Autism as a public health concern has recently garnered some attention. But it is far from enough. A study of Bangabandhu Sheikh Mujib Medical University shows that at least 17 in every 10,000 children in Bangladesh are born with autism. The door-to-door study revealed that in urban areas, the prevalence of autism is 25 per 10,000 children compared with 14 per 10,000 children in rural areas. In every 10,000 boys, 24 were found to be autistic, compared with 9.8 girls. Another earlier study by the International Centre for Diarrhoeal Disease Research Bangladesh revealed that more than 1.4 million people are autistic in Bangladesh. While the autism prevalence rate here is lower than other developed and developing countries, it is still an evolving public health concern that warrants government attention. If unaddressed, the public health burden of autism could become socially and economically costly.
Physicians attending the launch of the report underscored an immediate need to identify the root cause of the increased prevalence of autism for relevant stakeholders to design and draft policies to prevent autism. It is important note that care for autistic children is absent in Bangladesh. At a workshop that the ICDDRB and the Fate Bangladesh organised in February, paediatricians and social workers emphasised the importance of institutional support for autistic children as one in every 500 children suffers from autistic spectrum disorder. In the absence of any public sector support system for special children, much of the burden is borne by parents and informal care givers. To address the growing burden of autism spectrum disorder, the health ministry in collaboration with the social welfare department must develop a child care support system for children with autism. Public health activists have also talked about social misperception around autism. Drawing from their experience with children with autism, they found that autism is socially often equated with mental illness, thereby stigmatising people with autism and their family. In reality, people with autism are differently-abled. Therefore, there is an urgent need to demystify the prevailing misconception through awareness campaigns. On World Autism Day 2018, autism experts and disability rights advocacy groups asked for an immediate survey to determine the actual number of physically challenged people in the country as it would help the government to better understand the need and demands of the community and make policy changes accordingly.

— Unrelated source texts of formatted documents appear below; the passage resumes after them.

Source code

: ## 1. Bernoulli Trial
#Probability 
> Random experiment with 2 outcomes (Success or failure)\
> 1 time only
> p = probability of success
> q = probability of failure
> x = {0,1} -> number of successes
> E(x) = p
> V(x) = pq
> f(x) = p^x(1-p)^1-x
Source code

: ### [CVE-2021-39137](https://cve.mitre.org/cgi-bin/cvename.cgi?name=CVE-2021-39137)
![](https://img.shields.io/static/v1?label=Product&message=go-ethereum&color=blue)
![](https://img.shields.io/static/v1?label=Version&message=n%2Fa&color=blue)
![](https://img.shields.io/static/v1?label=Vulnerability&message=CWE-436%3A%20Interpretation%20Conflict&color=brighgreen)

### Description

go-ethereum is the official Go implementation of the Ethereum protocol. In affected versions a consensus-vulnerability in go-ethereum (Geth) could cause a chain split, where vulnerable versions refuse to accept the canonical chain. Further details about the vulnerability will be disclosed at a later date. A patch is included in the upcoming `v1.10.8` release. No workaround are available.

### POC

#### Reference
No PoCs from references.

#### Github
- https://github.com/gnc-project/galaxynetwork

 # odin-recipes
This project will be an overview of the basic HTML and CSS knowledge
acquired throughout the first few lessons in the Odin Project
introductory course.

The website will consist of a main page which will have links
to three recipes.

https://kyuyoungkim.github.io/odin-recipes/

All relevant stakeholders, therefore, must immediately initiate an epidemiological study to determine prevalence rate as well as the root causes of rising cases of autism in Bangladesh. To address the growing burden of autism spectrum disorder, the health ministry in collaboration with the social welfare department must develop a child care support system for children with autism. In addition, the government must organise public campaigns to destigmise the population with autism.